((
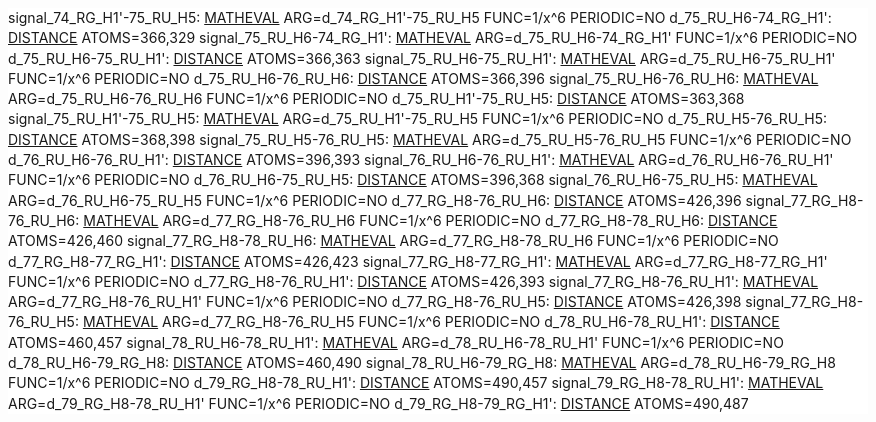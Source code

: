 signal_74_RG_H1'-75_RU_H5: <a href="https://plumed.github.io/doc-master/user-doc/html/_m_a_t_h_e_v_a_l.html">MATHEVAL</a> ARG=d_74_RG_H1'-75_RU_H5 FUNC=1/x^6 PERIODIC=NO
d_75_RU_H6-74_RG_H1': <a href="https://plumed.github.io/doc-master/user-doc/html/_d_i_s_t_a_n_c_e.html">DISTANCE</a> ATOMS=366,329
signal_75_RU_H6-74_RG_H1': <a href="https://plumed.github.io/doc-master/user-doc/html/_m_a_t_h_e_v_a_l.html">MATHEVAL</a> ARG=d_75_RU_H6-74_RG_H1' FUNC=1/x^6 PERIODIC=NO
d_75_RU_H6-75_RU_H1': <a href="https://plumed.github.io/doc-master/user-doc/html/_d_i_s_t_a_n_c_e.html">DISTANCE</a> ATOMS=366,363
signal_75_RU_H6-75_RU_H1': <a href="https://plumed.github.io/doc-master/user-doc/html/_m_a_t_h_e_v_a_l.html">MATHEVAL</a> ARG=d_75_RU_H6-75_RU_H1' FUNC=1/x^6 PERIODIC=NO
d_75_RU_H6-76_RU_H6: <a href="https://plumed.github.io/doc-master/user-doc/html/_d_i_s_t_a_n_c_e.html">DISTANCE</a> ATOMS=366,396
signal_75_RU_H6-76_RU_H6: <a href="https://plumed.github.io/doc-master/user-doc/html/_m_a_t_h_e_v_a_l.html">MATHEVAL</a> ARG=d_75_RU_H6-76_RU_H6 FUNC=1/x^6 PERIODIC=NO
d_75_RU_H1'-75_RU_H5: <a href="https://plumed.github.io/doc-master/user-doc/html/_d_i_s_t_a_n_c_e.html">DISTANCE</a> ATOMS=363,368
signal_75_RU_H1'-75_RU_H5: <a href="https://plumed.github.io/doc-master/user-doc/html/_m_a_t_h_e_v_a_l.html">MATHEVAL</a> ARG=d_75_RU_H1'-75_RU_H5 FUNC=1/x^6 PERIODIC=NO
d_75_RU_H5-76_RU_H5: <a href="https://plumed.github.io/doc-master/user-doc/html/_d_i_s_t_a_n_c_e.html">DISTANCE</a> ATOMS=368,398
signal_75_RU_H5-76_RU_H5: <a href="https://plumed.github.io/doc-master/user-doc/html/_m_a_t_h_e_v_a_l.html">MATHEVAL</a> ARG=d_75_RU_H5-76_RU_H5 FUNC=1/x^6 PERIODIC=NO
d_76_RU_H6-76_RU_H1': <a href="https://plumed.github.io/doc-master/user-doc/html/_d_i_s_t_a_n_c_e.html">DISTANCE</a> ATOMS=396,393
signal_76_RU_H6-76_RU_H1': <a href="https://plumed.github.io/doc-master/user-doc/html/_m_a_t_h_e_v_a_l.html">MATHEVAL</a> ARG=d_76_RU_H6-76_RU_H1' FUNC=1/x^6 PERIODIC=NO
d_76_RU_H6-75_RU_H5: <a href="https://plumed.github.io/doc-master/user-doc/html/_d_i_s_t_a_n_c_e.html">DISTANCE</a> ATOMS=396,368
signal_76_RU_H6-75_RU_H5: <a href="https://plumed.github.io/doc-master/user-doc/html/_m_a_t_h_e_v_a_l.html">MATHEVAL</a> ARG=d_76_RU_H6-75_RU_H5 FUNC=1/x^6 PERIODIC=NO
d_77_RG_H8-76_RU_H6: <a href="https://plumed.github.io/doc-master/user-doc/html/_d_i_s_t_a_n_c_e.html">DISTANCE</a> ATOMS=426,396
signal_77_RG_H8-76_RU_H6: <a href="https://plumed.github.io/doc-master/user-doc/html/_m_a_t_h_e_v_a_l.html">MATHEVAL</a> ARG=d_77_RG_H8-76_RU_H6 FUNC=1/x^6 PERIODIC=NO
d_77_RG_H8-78_RU_H6: <a href="https://plumed.github.io/doc-master/user-doc/html/_d_i_s_t_a_n_c_e.html">DISTANCE</a> ATOMS=426,460
signal_77_RG_H8-78_RU_H6: <a href="https://plumed.github.io/doc-master/user-doc/html/_m_a_t_h_e_v_a_l.html">MATHEVAL</a> ARG=d_77_RG_H8-78_RU_H6 FUNC=1/x^6 PERIODIC=NO
d_77_RG_H8-77_RG_H1': <a href="https://plumed.github.io/doc-master/user-doc/html/_d_i_s_t_a_n_c_e.html">DISTANCE</a> ATOMS=426,423
signal_77_RG_H8-77_RG_H1': <a href="https://plumed.github.io/doc-master/user-doc/html/_m_a_t_h_e_v_a_l.html">MATHEVAL</a> ARG=d_77_RG_H8-77_RG_H1' FUNC=1/x^6 PERIODIC=NO
d_77_RG_H8-76_RU_H1': <a href="https://plumed.github.io/doc-master/user-doc/html/_d_i_s_t_a_n_c_e.html">DISTANCE</a> ATOMS=426,393
signal_77_RG_H8-76_RU_H1': <a href="https://plumed.github.io/doc-master/user-doc/html/_m_a_t_h_e_v_a_l.html">MATHEVAL</a> ARG=d_77_RG_H8-76_RU_H1' FUNC=1/x^6 PERIODIC=NO
d_77_RG_H8-76_RU_H5: <a href="https://plumed.github.io/doc-master/user-doc/html/_d_i_s_t_a_n_c_e.html">DISTANCE</a> ATOMS=426,398
signal_77_RG_H8-76_RU_H5: <a href="https://plumed.github.io/doc-master/user-doc/html/_m_a_t_h_e_v_a_l.html">MATHEVAL</a> ARG=d_77_RG_H8-76_RU_H5 FUNC=1/x^6 PERIODIC=NO
d_78_RU_H6-78_RU_H1': <a href="https://plumed.github.io/doc-master/user-doc/html/_d_i_s_t_a_n_c_e.html">DISTANCE</a> ATOMS=460,457
signal_78_RU_H6-78_RU_H1': <a href="https://plumed.github.io/doc-master/user-doc/html/_m_a_t_h_e_v_a_l.html">MATHEVAL</a> ARG=d_78_RU_H6-78_RU_H1' FUNC=1/x^6 PERIODIC=NO
d_78_RU_H6-79_RG_H8: <a href="https://plumed.github.io/doc-master/user-doc/html/_d_i_s_t_a_n_c_e.html">DISTANCE</a> ATOMS=460,490
signal_78_RU_H6-79_RG_H8: <a href="https://plumed.github.io/doc-master/user-doc/html/_m_a_t_h_e_v_a_l.html">MATHEVAL</a> ARG=d_78_RU_H6-79_RG_H8 FUNC=1/x^6 PERIODIC=NO
d_79_RG_H8-78_RU_H1': <a href="https://plumed.github.io/doc-master/user-doc/html/_d_i_s_t_a_n_c_e.html">DISTANCE</a> ATOMS=490,457
signal_79_RG_H8-78_RU_H1': <a href="https://plumed.github.io/doc-master/user-doc/html/_m_a_t_h_e_v_a_l.html">MATHEVAL</a> ARG=d_79_RG_H8-78_RU_H1' FUNC=1/x^6 PERIODIC=NO
d_79_RG_H8-79_RG_H1': <a href="https://plumed.github.io/doc-master/user-doc/html/_d_i_s_t_a_n_c_e.html">DISTANCE</a> ATOMS=490,487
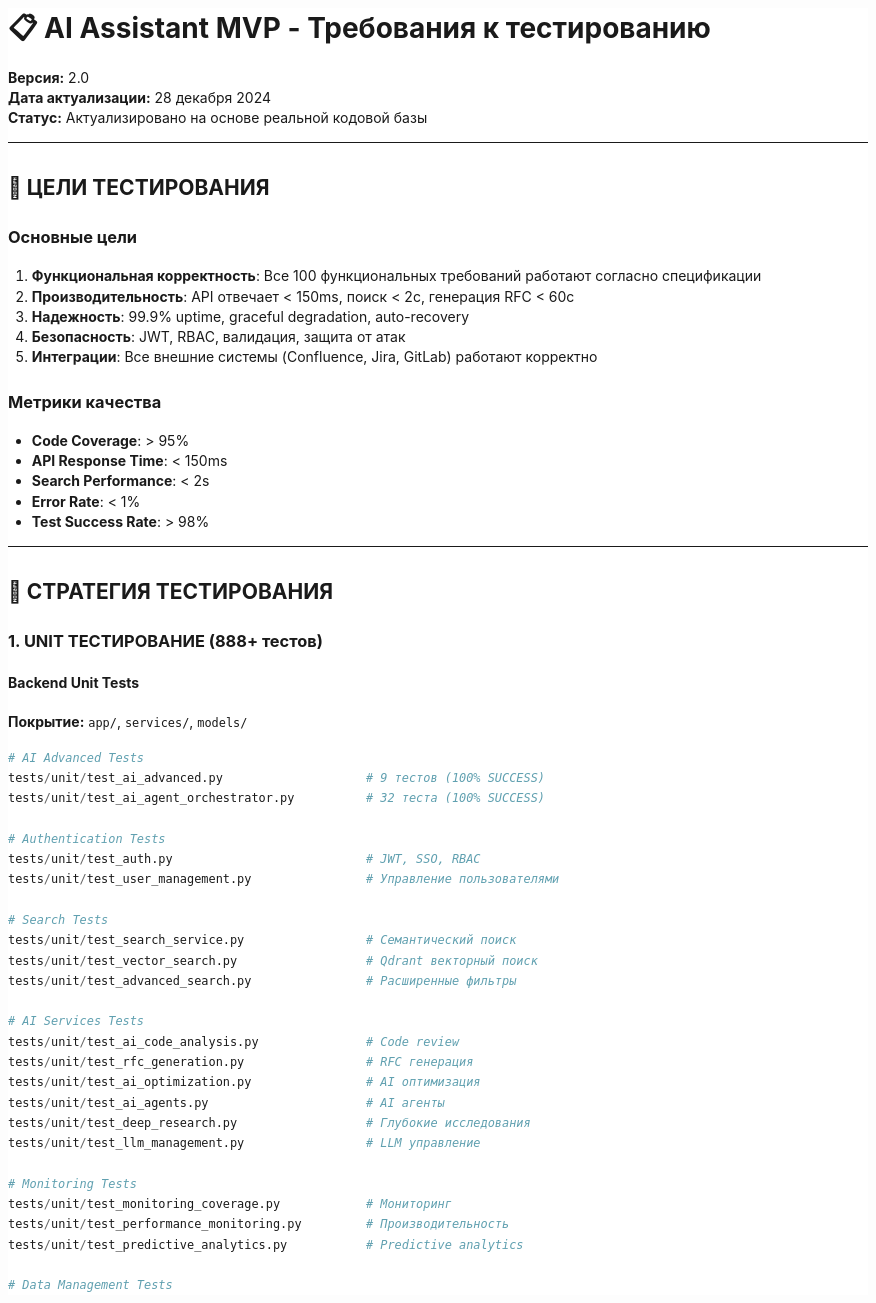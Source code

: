 # 📋 AI Assistant MVP - Требования к тестированию

**Версия:** 2.0  
**Дата актуализации:** 28 декабря 2024  
**Статус:** Актуализировано на основе реальной кодовой базы  

---

## 🎯 ЦЕЛИ ТЕСТИРОВАНИЯ

### Основные цели
1. **Функциональная корректность**: Все 100 функциональных требований работают согласно спецификации
2. **Производительность**: API отвечает < 150ms, поиск < 2с, генерация RFC < 60с
3. **Надежность**: 99.9% uptime, graceful degradation, auto-recovery
4. **Безопасность**: JWT, RBAC, валидация, защита от атак
5. **Интеграции**: Все внешние системы (Confluence, Jira, GitLab) работают корректно

### Метрики качества
- **Code Coverage**: > 95%
- **API Response Time**: < 150ms
- **Search Performance**: < 2s
- **Error Rate**: < 1%
- **Test Success Rate**: > 98%

---

## 🧪 СТРАТЕГИЯ ТЕСТИРОВАНИЯ

### 1. UNIT ТЕСТИРОВАНИЕ (888+ тестов)

#### Backend Unit Tests
**Покрытие:** `app/`, `services/`, `models/`

```python
# AI Advanced Tests
tests/unit/test_ai_advanced.py                    # 9 тестов (100% SUCCESS)
tests/unit/test_ai_agent_orchestrator.py          # 32 теста (100% SUCCESS)

# Authentication Tests  
tests/unit/test_auth.py                           # JWT, SSO, RBAC
tests/unit/test_user_management.py                # Управление пользователями

# Search Tests
tests/unit/test_search_service.py                 # Семантический поиск
tests/unit/test_vector_search.py                  # Qdrant векторный поиск
tests/unit/test_advanced_search.py                # Расширенные фильтры

# AI Services Tests
tests/unit/test_ai_code_analysis.py               # Code review
tests/unit/test_rfc_generation.py                 # RFC генерация
tests/unit/test_ai_optimization.py                # AI оптимизация
tests/unit/test_ai_agents.py                      # AI агенты
tests/unit/test_deep_research.py                  # Глубокие исследования
tests/unit/test_llm_management.py                 # LLM управление

# Monitoring Tests
tests/unit/test_monitoring_coverage.py            # Мониторинг
tests/unit/test_performance_monitoring.py         # Производительность
tests/unit/test_predictive_analytics.py           # Predictive analytics

# Data Management Tests
```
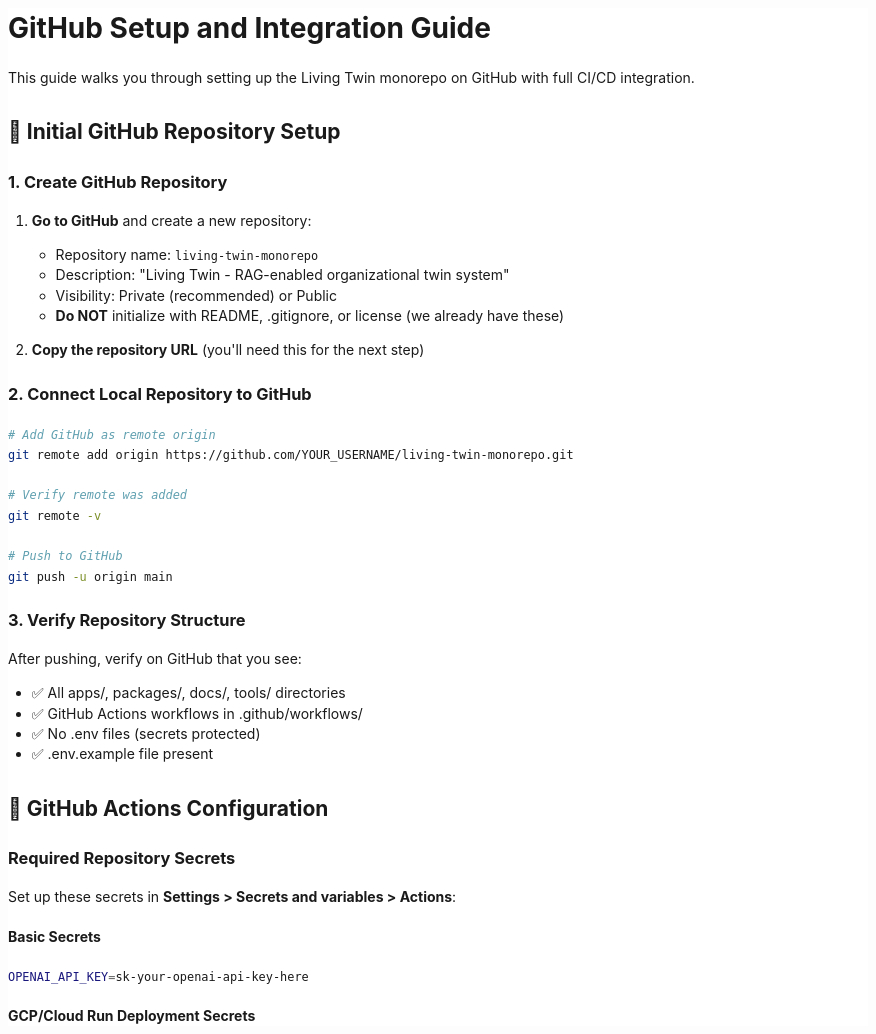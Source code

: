 # GitHub Setup and Integration Guide

This guide walks you through setting up the Living Twin monorepo on GitHub with full CI/CD integration.

## 🚀 Initial GitHub Repository Setup

### 1. Create GitHub Repository

1. **Go to GitHub** and create a new repository:
   - Repository name: `living-twin-monorepo`
   - Description: "Living Twin - RAG-enabled organizational twin system"
   - Visibility: Private (recommended) or Public
   - **Do NOT** initialize with README, .gitignore, or license (we already have these)

2. **Copy the repository URL** (you'll need this for the next step)

### 2. Connect Local Repository to GitHub

```bash
# Add GitHub as remote origin
git remote add origin https://github.com/YOUR_USERNAME/living-twin-monorepo.git

# Verify remote was added
git remote -v

# Push to GitHub
git push -u origin main
```

### 3. Verify Repository Structure

After pushing, verify on GitHub that you see:

- ✅ All apps/, packages/, docs/, tools/ directories
- ✅ GitHub Actions workflows in .github/workflows/
- ✅ No .env files (secrets protected)
- ✅ .env.example file present

## 🔧 GitHub Actions Configuration

### Required Repository Secrets

Set up these secrets in **Settings > Secrets and variables > Actions**:

#### **Basic Secrets**

```bash
OPENAI_API_KEY=sk-your-openai-api-key-here
```

#### **GCP/Cloud Run Deployment Secrets**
))
__Task requirements__: Repeat only the lines between the start of the data and the line with "ARG=d_75_RU_H1'-75_RU_H5 FUNC=1/x^6 PERIODIC=NO", including those two lines, and skip the pictures.

__Answer to the exercise__:
Source code

: signal_74_RG_H1'-75_RU_H5: <a href="https://plumed.github.io/doc-master/user-doc/html/_m_a_t_h_e_v_a_l.html">MATHEVAL</a> ARG=d_74_RG_H1'-75_RU_H5 FUNC=1/x^6 PERIODIC=NO
d_75_RU_H6-74_RG_H1': <a href="https://plumed.github.io/doc-master/user-doc/html/_d_i_s_t_a_n_c_e.html">DISTANCE</a> ATOMS=366,329
signal_75_RU_H6-74_RG_H1': <a href="https://plumed.github.io/doc-master/user-doc/html/_m_a_t_h_e_v_a_l.html">MATHEVAL</a> ARG=d_75_RU_H6-74_RG_H1' FUNC=1/x^6 PERIODIC=NO
d_75_RU_H6-75_RU_H1': <a href="https://plumed.github.io/doc-master/user-doc/html/_d_i_s_t_a_n_c_e.html">DISTANCE</a> ATOMS=366,363
signal_75_RU_H6-75_RU_H1': <a href="https://plumed.github.io/doc-master/user-doc/html/_m_a_t_h_e_v_a_l.html">MATHEVAL</a> ARG=d_75_RU_H6-75_RU_H1' FUNC=1/x^6 PERIODIC=NO
d_75_RU_H6-76_RU_H6: <a href="https://plumed.github.io/doc-master/user-doc/html/_d_i_s_t_a_n_c_e.html">DISTANCE</a> ATOMS=366,396
signal_75_RU_H6-76_RU_H6: <a href="https://plumed.github.io/doc-master/user-doc/html/_m_a_t_h_e_v_a_l.html">MATHEVAL</a> ARG=d_75_RU_H6-76_RU_H6 FUNC=1/x^6 PERIODIC=NO
d_75_RU_H1'-75_RU_H5: <a href="https://plumed.github.io/doc-master/user-doc/html/_d_i_s_t_a_n_c_e.html">DISTANCE</a> ATOMS=363,368
signal_75_RU_H1'-75_RU_H5: <a href="https://plumed.github.io/doc-master/user-doc/html/_m_a_t_h_e_v_a_l.html">MATHEVAL</a> ARG=d_75_RU_H1'-75_RU_H5 FUNC=1/x^6 PERIODIC=NO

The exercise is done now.